John Suayan, Galveston Bureau Jun. 6, 2013, 2:41pm

HOUSTON - A group of citizens pursues legal action against the Lone Star College System and its board of trustees over an election scheme they believe is problematic.

Recent court papers filed June 4 in the Houston Division of the Southern District of Texas argue that the defendants' at-large scheme disenfranchises minority voters.
The college system's board has nine members who are elected at-large.

The lawsuit shows 32 per cent of Latino Americans and 16 per cent of African Americans are among the Lone Star College System's population of 1,780,850, but despite the figures and a huge enrollment of minority students, "there is a lack of proportional representation by minority supported candidates."

According to the original petition, no Latino candidate has ever been elected to the board while a few black candidates have earned a seat.

In a recent contest, an African American board chair lost while an Anglo-supported candidate prevailed, the suit says.

The plaintiffs assert the current scheme "has the effect of preventing African American and Latino citizens from electing and retaining the candidates of their choice."

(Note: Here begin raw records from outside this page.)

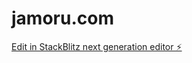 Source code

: # jamoru.com

[Edit in StackBlitz next generation editor ⚡️](https://stackblitz.com/~/github.com/jamoru2023/jamoru.com) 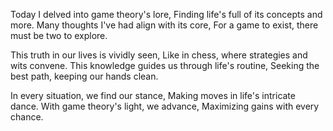 
Today I delved into game theory's lore,
Finding life's full of its concepts and more.
Many thoughts I've had align with its core,
For a game to exist, there must be two to explore.

This truth in our lives is vividly seen,
Like in chess, where strategies and wits convene.
This knowledge guides us through life's routine,
Seeking the best path, keeping our hands clean.

In every situation, we find our stance,
Making moves in life's intricate dance.
With game theory's light, we advance,
Maximizing gains with every chance. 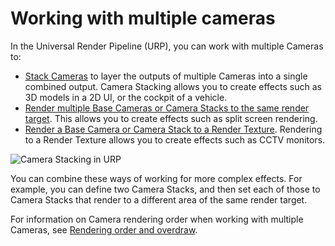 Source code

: # Working with multiple cameras

In the Universal Render Pipeline (URP), you can work with multiple Cameras to:

* [Stack Cameras](camera-stacking.md) to layer the outputs of multiple Cameras into a single combined output. Camera Stacking allows you to create effects such as 3D models in a 2D UI, or the cockpit of a vehicle.
* [Render multiple Base Cameras or Camera Stacks to the same render target](rendering-to-the-same-render-target.md). This allows you to create effects such as split screen rendering.
* [Render a Base Camera or Camera Stack to a Render Texture](rendering-to-a-render-texture.md). Rendering to a Render Texture allows you to create effects such as CCTV monitors.

![Camera Stacking in URP](Images/camera-stacking-example.png)

You can combine these ways of working for more complex effects. For example, you can define two Camera Stacks, and then set each of those to Camera Stacks that render to a different area of the same render target.

For information on Camera rendering order when working with multiple Cameras, see [Rendering order and overdraw](cameras-advanced.md).
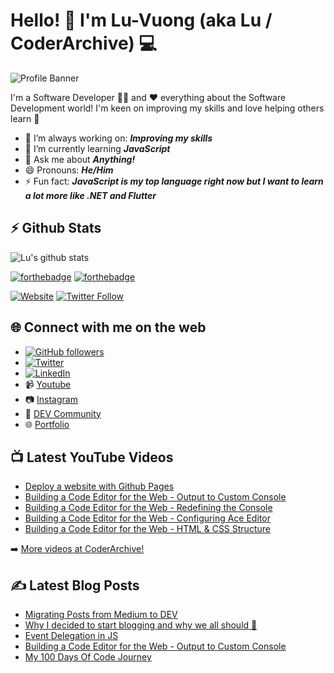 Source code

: # Hello! 👋 I'm Lu-Vuong (aka Lu / CoderArchive)  💻

![Profile Banner](https://user-images.githubusercontent.com/25101689/91632695-dff0a100-ea25-11ea-99c8-729e59a4ff62.png)

I'm a Software Developer 👨‍💻 and ❤️ everything about the Software Development world! I'm keen on improving my skills and love helping others learn 💯

- 🔭 I’m always working on: **_Improving my skills_**
- 🌱 I’m currently learning **_JavaScript_**
- 💬 Ask me about **_Anything!_**
- 😄 Pronouns: **_He/Him_**
- ⚡ Fun fact: **_JavaScript is my top language right now but I want to learn a lot more like .NET and Flutter_**


## ⚡ Github Stats

![Lu's github stats](https://github-readme-stats.vercel.app/api?username=luvuong-le)

[![forthebadge](https://forthebadge.com/images/badges/uses-badges.svg)](https://forthebadge.com) [![forthebadge](https://forthebadge.com/images/badges/built-with-love.svg)](https://forthebadge.com)

[![Website](https://img.shields.io/website?label=lu-vuong-le.me&style=for-the-badge&url=https%3A%2F%2Fcodestackr.com)](https://lu-vuong-le.me/)
[![Twitter Follow](https://img.shields.io/twitter/follow/coderarchive?color=1DA1F2&logo=twitter&style=for-the-badge)](https://twitter.com/coderarchive)

## 🌐 Connect with me on the web 

- [![GitHub followers](https://img.shields.io/github/followers/luvuong-le.svg?style=social&label=Follow&maxAge=2592000)](https://github.com/luvuong-le?tab=followers)
- <a href="https://twitter.com/coderarchive"><img src="https://img.shields.io/twitter/follow/coderarchive?label=Twitter&style=social" alt="Twitter"></a>
- <a href="https://www.linkedin.com/in/lu-vuongle"><img src="https://img.shields.io/badge/LinkedIn--_.svg?style=social&logo=linkedin" alt="LinkedIn"></a>
- 📹 [Youtube](https://www.youtube.com/channel/UCWaB4SBBUCvhYb91fz5Vidg)
- 📷 [Instagram](https://www.instagram.com/coderarchive/)
- 📝 [DEV Community](https://dev.to/coderarchive)
- 🌐 [Portfolio](https://lu-vuong-le.me/)

## 📺 Latest YouTube Videos

<!-- YOUTUBE:START -->
- [Deploy a website with Github Pages](https://www.youtube.com/watch?v=aZAmNdFelTE&t=4s)
- [Building a Code Editor for the Web - Output to Custom Console](https://www.youtube.com/watch?v=uRmEI0RNl2k)
- [Building a Code Editor for the Web - Redefining the Console](https://www.youtube.com/watch?v=dY7jCELrZ0Y)
- [Building a Code Editor for the Web - Configuring Ace Editor](https://www.youtube.com/watch?v=foQ8MjEvsJQ)
- [Building a Code Editor for the Web - HTML & CSS Structure](https://www.youtube.com/watch?v=04DNiqIt1iU)
<!-- YOUTUBE:END -->

➡️ [More videos at CoderArchive!](https://www.youtube.com/channel/UCWaB4SBBUCvhYb91fz5Vidg)

## ✍️ Latest Blog Posts
<!-- BLOG-POST-LIST:START -->
- [Migrating Posts from Medium to DEV](https://dev.to/coderarchive/migrating-posts-from-medium-to-dev-332p)
- [Why I decided to start blogging and why we all should 🙌](https://dev.to/coderarchive/why-i-decided-to-start-blogging-and-why-we-all-should-1ije)
- [Event Delegation in JS](https://dev.to/coderarchive/event-delegation-in-js-1aff)
- [Building a Code Editor for the Web - Output to Custom Console](https://dev.to/coderarchive/building-a-code-editor-for-the-web-output-to-custom-console-3kgb)
- [My 100 Days Of Code Journey](https://dev.to/coderarchive/my-100-days-of-code-journey-4n5n)
<!-- BLOG-POST-LIST:END --> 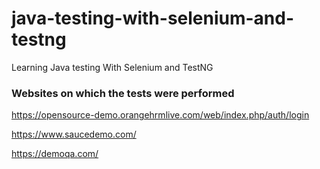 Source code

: # java-testing-with-selenium-and-testng
Learning Java testing With Selenium and TestNG


### Websites on which the tests were performed

https://opensource-demo.orangehrmlive.com/web/index.php/auth/login

https://www.saucedemo.com/

https://demoqa.com/ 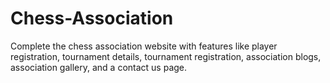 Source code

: # Chess-Association
Complete the chess association website with features like player registration, tournament details, tournament registration, association blogs, association gallery, and a contact us page.
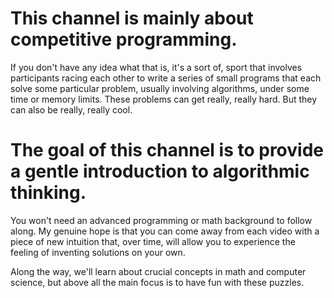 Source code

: # This channel is mainly about competitive programming.

If you don't have any idea what that is, it's a sort of, sport that involves
participants racing each other to write a series of small programs
that each solve some particular problem, usually involving algorithms,
under some time or memory limits. These problems can get really, really hard.
But they can also be really, really cool.

# The goal of this channel is to provide a gentle introduction to algorithmic thinking.
You won't need an advanced programming or math background to follow along.
My genuine hope is that you can come away from each video with a piece of new intuition
that, over time, will allow you to experience the feeling of inventing solutions on your own.

Along the way, we'll learn about crucial concepts in math and computer science,
but above all the main focus is to have fun with these puzzles.
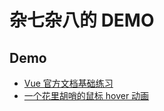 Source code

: # 杂七杂八的 DEMO

## Demo

- [Vue 官方文档基础练习](https://krue1.github.io/Practice/Vue/Vue1.html)
- [一个花里胡哨的鼠标 hover 动画](https://krue1.github.io/Practice/一个鼠标Hover动画/index.html)
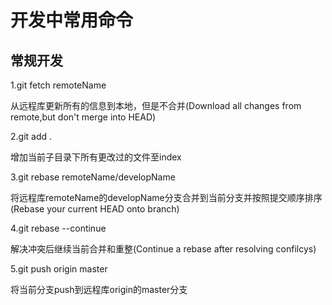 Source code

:# 开发中常用命令
## 常规开发

1.git fetch remoteName       

从远程库更新所有的信息到本地，但是不合并(Download all changes from remote,but don't merge into HEAD)

2.git add . 

增加当前子目录下所有更改过的文件至index

3.git rebase remoteName/developName         

将远程库remoteName的developName分支合并到当前分支并按照提交顺序排序(Rebase your current HEAD onto branch)

4.git rebase --continue     

解决冲突后继续当前合并和重整(Continue a rebase after resolving confilcys)

5.git push origin master 

将当前分支push到远程库origin的master分支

"The at-large election scheme was developed with the purpose, and has the effect, of minimizing and reducing the voting strength of minority populations in the Lone Star College System voting area," the original petition says.

It adds the plan violates the Voting Rights Act as well as the Constitution in that the complainants and minority voters "are denied an equal opportunity to participate effectively in the political process."

A declaratory judgment is sought.

Attorney Chad W. Dunn of Brazil & Dunn in Houston is representing the plaintiffs.